(Dataset entries)
○ ○ ○ ○

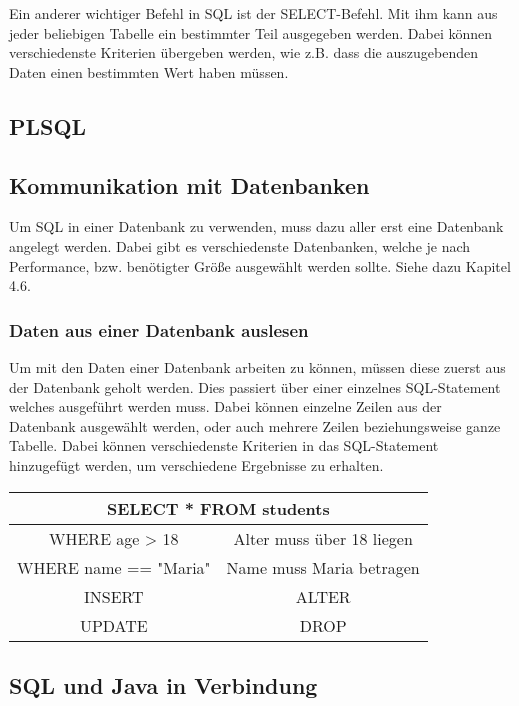 Ein anderer wichtiger Befehl in SQL ist der SELECT-Befehl. Mit ihm kann aus jeder beliebigen Tabelle ein bestimmter Teil ausgegeben werden. Dabei können verschiedenste Kriterien übergeben werden, wie z.B. dass die auszugebenden Daten einen bestimmten Wert haben müssen.
 
\subsection{PLSQL}
 
\subsection{Kommunikation mit Datenbanken}
Um SQL in einer Datenbank zu verwenden, muss dazu aller erst eine Datenbank angelegt werden. Dabei gibt es verschiedenste Datenbanken, welche je nach Performance, bzw. benötigter Größe ausgewählt werden sollte. Siehe dazu Kapitel 4.6.
 
\subsubsection{Daten aus einer Datenbank auslesen}
Um mit den Daten einer Datenbank arbeiten zu können, müssen diese zuerst aus der Datenbank geholt werden. Dies passiert über einer einzelnes SQL-Statement welches ausgeführt werden muss. Dabei können einzelne Zeilen aus der Datenbank ausgewählt werden, oder auch mehrere Zeilen beziehungsweise ganze Tabelle. Dabei können verschiedenste Kriterien in das SQL-Statement hinzugefügt werden, um verschiedene Ergebnisse zu erhalten.

\begin{center}
    \begin{tabular}{ |c|c| }
     \hline
     \multicolumn{2}{|c|}{SELECT * FROM students } \\
     \hline
     \hline
     WHERE age > 18 & Alter muss über 18 liegen \\
     \hline
     \hline
     WHERE name == "Maria" & Name muss Maria betragen  \\
     \hline
     INSERT & ALTER \\
     \hline
     UPDATE & DROP  \\
     \hline
    \end{tabular}
    \end{center}


\subsection{SQL und Java in Verbindung}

○ ○ ○ ○

__WHAT IS EXPECTED__: Only the lines from the one with "INSERT & ALTER \\" through the final line above belong in the answer, each retyped exactly.

__RESULT OF THIS TASK__:
     INSERT & ALTER \\
     \hline
     UPDATE & DROP  \\
     \hline
    \end{tabular}
    \end{center}


\subsection{SQL und Java in Verbindung}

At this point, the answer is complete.